Start of Input records
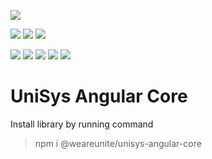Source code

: ![](https://img.shields.io/badge/platform-unisys-orange.svg?style=for-the-badge)

![](https://img.shields.io/npm/v/@weareunite/unisys-angular-core.svg?style=flat-square&colorB=red)
![](https://img.shields.io/npm/l/@weareunite/unisys-angular-core.svg?style=flat-square&colorB=red)
![](https://img.shields.io/npm/dt/@weareunite/unisys-angular-core.svg?style=flat-square&colorB=red)

![](https://img.shields.io/github/tag/weareunite/unisys-angular-core.svg?style=flat-square&colorB=blue&label=github)
![](https://img.shields.io/github/last-commit/weareunite/unisys-angular-core.svg?style=flat-square&colorB=blue)
![](https://img.shields.io/github/languages/code-size/weareunite/unisys-angular-core.svg?style=flat-square&colorB=blue)
![](https://img.shields.io/github/repo-size/weareunite/unisys-angular-core.svg?style=flat-square&colorB=blue)
![](https://img.shields.io/github/languages/count/weareunite/unisys-angular-core.svg?style=flat-square&colorB=blue)
# UniSys Angular Core
Install library by running command
> npm i @weareunite/unisys-angular-core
End of Input records
* [Task to complete]:
Quote the preceding records in their entirety, excluding every picture.

* [Answer to the exercise]:
Source code

: ![](https://img.shields.io/badge/platform-unisys-orange.svg?style=for-the-badge)

![](https://img.shields.io/npm/v/@weareunite/unisys-angular-core.svg?style=flat-square&colorB=red)
![](https://img.shields.io/npm/l/@weareunite/unisys-angular-core.svg?style=flat-square&colorB=red)
![](https://img.shields.io/npm/dt/@weareunite/unisys-angular-core.svg?style=flat-square&colorB=red)

![](https://img.shields.io/github/tag/weareunite/unisys-angular-core.svg?style=flat-square&colorB=blue&label=github)
![](https://img.shields.io/github/last-commit/weareunite/unisys-angular-core.svg?style=flat-square&colorB=blue)
![](https://img.shields.io/github/languages/code-size/weareunite/unisys-angular-core.svg?style=flat-square&colorB=blue)
![](https://img.shields.io/github/repo-size/weareunite/unisys-angular-core.svg?style=flat-square&colorB=blue)
![](https://img.shields.io/github/languages/count/weareunite/unisys-angular-core.svg?style=flat-square&colorB=blue)
# UniSys Angular Core
Install library by running command
> npm i @weareunite/unisys-angular-core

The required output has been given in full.